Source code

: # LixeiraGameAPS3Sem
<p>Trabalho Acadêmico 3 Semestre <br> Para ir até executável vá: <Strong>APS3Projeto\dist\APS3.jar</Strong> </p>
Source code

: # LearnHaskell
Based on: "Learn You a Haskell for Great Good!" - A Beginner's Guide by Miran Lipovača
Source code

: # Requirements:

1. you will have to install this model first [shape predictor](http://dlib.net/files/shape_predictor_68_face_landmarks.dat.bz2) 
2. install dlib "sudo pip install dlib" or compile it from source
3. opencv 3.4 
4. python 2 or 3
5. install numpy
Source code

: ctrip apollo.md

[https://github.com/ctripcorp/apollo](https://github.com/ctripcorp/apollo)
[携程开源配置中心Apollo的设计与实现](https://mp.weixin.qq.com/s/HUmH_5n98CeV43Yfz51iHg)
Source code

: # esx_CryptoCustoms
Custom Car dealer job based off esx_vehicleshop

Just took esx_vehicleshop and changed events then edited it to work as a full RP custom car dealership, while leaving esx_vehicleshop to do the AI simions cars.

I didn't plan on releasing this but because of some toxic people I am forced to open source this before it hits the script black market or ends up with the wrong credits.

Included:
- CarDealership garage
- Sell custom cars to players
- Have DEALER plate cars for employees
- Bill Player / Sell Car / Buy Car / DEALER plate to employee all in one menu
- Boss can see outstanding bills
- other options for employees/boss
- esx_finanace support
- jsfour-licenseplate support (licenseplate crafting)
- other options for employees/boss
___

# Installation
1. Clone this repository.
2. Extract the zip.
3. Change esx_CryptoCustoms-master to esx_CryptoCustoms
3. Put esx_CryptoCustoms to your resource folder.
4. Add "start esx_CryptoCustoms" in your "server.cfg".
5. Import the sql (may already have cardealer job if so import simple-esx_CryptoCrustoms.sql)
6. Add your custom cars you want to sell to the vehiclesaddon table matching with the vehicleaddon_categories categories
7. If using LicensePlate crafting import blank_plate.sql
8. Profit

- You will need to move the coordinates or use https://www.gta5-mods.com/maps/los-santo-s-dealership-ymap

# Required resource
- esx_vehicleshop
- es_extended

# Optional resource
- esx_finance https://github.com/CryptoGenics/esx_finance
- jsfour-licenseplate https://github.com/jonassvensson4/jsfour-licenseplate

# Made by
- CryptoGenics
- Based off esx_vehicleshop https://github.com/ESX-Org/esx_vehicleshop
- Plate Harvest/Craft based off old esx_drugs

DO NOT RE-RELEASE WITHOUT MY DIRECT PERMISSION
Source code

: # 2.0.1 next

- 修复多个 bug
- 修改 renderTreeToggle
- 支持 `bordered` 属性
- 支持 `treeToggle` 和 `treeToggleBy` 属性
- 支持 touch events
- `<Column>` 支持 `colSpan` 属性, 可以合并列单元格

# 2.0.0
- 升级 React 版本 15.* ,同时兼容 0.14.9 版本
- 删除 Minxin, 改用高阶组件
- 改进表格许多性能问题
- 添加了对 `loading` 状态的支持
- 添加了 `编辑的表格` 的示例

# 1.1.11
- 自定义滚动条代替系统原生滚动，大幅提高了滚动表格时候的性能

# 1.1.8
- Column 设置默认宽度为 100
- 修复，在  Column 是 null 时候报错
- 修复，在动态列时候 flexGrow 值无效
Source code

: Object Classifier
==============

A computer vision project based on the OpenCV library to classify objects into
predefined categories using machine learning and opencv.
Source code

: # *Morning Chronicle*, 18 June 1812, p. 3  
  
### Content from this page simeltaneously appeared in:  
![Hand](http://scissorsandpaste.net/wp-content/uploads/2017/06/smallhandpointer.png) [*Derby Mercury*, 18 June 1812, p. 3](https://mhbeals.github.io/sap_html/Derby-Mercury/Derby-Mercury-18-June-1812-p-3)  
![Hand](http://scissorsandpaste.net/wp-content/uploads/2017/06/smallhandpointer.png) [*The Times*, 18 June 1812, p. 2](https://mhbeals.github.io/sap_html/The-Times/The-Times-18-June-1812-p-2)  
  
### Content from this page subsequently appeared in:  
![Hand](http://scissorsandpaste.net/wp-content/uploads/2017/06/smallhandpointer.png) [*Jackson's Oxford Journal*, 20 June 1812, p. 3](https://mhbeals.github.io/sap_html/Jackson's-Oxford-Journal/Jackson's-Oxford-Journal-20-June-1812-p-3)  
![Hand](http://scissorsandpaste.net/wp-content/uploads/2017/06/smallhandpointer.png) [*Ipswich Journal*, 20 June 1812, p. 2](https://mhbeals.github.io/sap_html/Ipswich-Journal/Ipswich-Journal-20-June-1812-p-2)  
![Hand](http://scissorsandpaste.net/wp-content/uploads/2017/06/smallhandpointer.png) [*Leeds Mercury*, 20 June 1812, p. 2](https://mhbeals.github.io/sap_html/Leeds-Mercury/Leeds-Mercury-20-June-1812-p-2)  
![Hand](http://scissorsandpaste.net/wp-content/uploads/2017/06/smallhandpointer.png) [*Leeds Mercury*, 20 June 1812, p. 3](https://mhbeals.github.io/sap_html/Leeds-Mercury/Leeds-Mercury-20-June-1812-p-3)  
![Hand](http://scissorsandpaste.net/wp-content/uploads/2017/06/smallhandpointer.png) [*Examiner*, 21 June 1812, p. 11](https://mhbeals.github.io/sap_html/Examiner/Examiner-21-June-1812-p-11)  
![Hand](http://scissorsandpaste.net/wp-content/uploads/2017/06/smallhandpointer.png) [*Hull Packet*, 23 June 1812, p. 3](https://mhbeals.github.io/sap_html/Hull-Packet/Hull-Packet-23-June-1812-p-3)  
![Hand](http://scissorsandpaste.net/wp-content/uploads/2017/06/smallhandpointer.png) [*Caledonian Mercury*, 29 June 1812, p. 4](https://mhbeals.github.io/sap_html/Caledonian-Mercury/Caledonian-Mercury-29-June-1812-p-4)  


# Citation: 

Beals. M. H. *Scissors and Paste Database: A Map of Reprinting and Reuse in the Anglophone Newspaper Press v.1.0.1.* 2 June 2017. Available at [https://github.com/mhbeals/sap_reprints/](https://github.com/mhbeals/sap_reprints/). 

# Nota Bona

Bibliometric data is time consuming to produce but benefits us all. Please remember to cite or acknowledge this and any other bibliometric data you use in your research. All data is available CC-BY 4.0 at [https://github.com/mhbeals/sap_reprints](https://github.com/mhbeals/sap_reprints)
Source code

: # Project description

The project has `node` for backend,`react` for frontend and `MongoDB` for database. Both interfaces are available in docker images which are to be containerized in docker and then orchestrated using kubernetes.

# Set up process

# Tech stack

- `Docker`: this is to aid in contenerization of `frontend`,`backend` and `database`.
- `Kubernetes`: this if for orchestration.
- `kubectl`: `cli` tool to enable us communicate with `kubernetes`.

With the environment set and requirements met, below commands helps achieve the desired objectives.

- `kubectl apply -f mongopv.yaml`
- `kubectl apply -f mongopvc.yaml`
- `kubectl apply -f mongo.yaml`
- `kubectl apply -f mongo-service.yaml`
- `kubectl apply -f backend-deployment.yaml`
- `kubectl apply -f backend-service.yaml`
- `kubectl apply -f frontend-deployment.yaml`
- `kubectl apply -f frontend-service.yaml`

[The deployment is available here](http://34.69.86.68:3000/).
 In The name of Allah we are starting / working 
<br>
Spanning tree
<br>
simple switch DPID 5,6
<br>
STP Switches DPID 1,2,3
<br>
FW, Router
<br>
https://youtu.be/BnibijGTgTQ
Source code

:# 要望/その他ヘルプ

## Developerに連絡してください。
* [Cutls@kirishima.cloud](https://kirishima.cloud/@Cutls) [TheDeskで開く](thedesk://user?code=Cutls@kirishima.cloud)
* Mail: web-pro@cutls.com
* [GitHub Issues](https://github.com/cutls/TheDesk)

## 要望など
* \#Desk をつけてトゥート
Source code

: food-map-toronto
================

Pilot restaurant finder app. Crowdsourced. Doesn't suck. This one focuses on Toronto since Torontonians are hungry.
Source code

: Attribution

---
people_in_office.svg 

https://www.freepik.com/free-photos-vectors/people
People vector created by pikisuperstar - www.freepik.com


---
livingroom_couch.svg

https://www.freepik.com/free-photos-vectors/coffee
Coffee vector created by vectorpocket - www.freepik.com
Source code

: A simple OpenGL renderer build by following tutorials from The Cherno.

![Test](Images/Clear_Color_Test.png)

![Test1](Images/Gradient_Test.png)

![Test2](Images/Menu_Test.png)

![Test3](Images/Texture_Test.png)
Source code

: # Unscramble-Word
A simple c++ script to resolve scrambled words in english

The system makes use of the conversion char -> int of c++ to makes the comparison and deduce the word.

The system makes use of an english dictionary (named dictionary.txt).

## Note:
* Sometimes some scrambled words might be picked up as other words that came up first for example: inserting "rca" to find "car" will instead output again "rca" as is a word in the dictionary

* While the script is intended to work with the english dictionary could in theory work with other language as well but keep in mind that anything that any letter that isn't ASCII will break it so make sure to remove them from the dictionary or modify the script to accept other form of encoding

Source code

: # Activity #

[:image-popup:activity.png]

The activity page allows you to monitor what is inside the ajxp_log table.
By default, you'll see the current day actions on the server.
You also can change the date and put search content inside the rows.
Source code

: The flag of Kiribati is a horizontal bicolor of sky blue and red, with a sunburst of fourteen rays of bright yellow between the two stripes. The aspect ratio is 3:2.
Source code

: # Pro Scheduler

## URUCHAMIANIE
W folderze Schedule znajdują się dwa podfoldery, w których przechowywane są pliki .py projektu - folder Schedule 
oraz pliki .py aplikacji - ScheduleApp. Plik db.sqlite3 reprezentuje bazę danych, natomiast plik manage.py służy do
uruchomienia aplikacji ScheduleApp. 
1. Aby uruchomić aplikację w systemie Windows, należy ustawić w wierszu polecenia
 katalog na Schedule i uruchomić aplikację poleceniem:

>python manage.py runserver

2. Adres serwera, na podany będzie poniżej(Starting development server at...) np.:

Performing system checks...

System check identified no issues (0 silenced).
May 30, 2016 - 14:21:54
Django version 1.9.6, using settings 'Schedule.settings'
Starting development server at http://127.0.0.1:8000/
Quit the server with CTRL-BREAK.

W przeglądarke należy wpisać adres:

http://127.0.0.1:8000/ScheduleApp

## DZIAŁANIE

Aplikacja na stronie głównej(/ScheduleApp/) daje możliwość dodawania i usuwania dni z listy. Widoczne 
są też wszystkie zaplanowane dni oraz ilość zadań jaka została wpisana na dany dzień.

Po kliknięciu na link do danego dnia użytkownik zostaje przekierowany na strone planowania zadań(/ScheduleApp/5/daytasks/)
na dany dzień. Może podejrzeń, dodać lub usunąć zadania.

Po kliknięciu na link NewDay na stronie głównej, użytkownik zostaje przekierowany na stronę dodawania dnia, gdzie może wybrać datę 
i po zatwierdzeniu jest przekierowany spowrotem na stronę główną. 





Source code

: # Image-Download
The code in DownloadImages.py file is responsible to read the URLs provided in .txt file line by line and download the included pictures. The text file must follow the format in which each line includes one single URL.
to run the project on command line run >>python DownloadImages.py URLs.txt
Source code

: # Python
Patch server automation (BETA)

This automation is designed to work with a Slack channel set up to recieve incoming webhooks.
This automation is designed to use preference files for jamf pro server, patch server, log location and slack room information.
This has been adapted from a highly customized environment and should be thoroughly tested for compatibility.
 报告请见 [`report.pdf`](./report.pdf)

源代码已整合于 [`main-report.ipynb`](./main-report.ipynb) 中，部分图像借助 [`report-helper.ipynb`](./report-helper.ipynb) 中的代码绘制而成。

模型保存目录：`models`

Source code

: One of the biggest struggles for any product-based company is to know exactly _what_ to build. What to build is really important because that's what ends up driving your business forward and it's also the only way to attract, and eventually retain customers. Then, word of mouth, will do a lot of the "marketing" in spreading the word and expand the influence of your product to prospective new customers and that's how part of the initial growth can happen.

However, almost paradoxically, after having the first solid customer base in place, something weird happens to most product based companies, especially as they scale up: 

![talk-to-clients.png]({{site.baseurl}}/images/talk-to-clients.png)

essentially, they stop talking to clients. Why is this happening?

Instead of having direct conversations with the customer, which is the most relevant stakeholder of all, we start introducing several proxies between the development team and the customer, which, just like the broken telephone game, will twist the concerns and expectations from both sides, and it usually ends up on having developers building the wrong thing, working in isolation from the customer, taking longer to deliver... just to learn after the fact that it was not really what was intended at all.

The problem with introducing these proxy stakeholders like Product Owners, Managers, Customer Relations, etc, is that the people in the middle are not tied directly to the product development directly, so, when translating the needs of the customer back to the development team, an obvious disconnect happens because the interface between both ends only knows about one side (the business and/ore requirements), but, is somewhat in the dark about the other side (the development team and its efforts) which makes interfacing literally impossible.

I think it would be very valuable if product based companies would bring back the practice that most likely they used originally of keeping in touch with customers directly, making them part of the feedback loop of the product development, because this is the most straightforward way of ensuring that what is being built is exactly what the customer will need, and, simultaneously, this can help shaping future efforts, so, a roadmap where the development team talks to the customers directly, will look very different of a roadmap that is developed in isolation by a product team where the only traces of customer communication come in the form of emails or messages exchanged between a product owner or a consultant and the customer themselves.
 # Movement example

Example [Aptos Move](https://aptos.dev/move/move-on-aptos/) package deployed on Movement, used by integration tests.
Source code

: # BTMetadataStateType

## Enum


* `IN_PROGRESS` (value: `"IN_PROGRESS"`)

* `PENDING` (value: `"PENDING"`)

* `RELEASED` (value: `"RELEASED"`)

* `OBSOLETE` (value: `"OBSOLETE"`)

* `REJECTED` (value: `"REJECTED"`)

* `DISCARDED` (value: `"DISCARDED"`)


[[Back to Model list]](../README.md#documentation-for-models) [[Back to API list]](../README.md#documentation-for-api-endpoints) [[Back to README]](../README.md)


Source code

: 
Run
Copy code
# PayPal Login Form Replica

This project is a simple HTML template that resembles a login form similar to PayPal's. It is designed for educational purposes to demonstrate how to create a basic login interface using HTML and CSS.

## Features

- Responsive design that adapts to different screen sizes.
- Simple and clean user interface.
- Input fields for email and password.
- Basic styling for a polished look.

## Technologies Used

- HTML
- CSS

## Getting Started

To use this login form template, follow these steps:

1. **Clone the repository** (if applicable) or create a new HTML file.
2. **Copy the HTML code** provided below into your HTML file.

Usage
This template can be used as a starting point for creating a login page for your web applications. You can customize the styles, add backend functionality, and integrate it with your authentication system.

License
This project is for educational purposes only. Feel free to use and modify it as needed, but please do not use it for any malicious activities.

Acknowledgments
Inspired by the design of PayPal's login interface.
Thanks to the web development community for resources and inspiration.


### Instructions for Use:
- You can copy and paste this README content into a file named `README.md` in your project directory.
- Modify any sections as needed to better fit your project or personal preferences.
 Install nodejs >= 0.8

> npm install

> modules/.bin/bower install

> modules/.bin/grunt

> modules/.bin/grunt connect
⁂
What needs to be done
Among the lines above, repeat exactly those from the line with "- You will need" to the line with "- esx_finance https://github.com/CryptoGenics/esx_finance", counting both ends.

Answer section
- You will need to move the coordinates or use https://www.gta5-mods.com/maps/los-santo-s-dealership-ymap

# Required resource
- esx_vehicleshop
- es_extended

# Optional resource
- esx_finance https://github.com/CryptoGenics/esx_finance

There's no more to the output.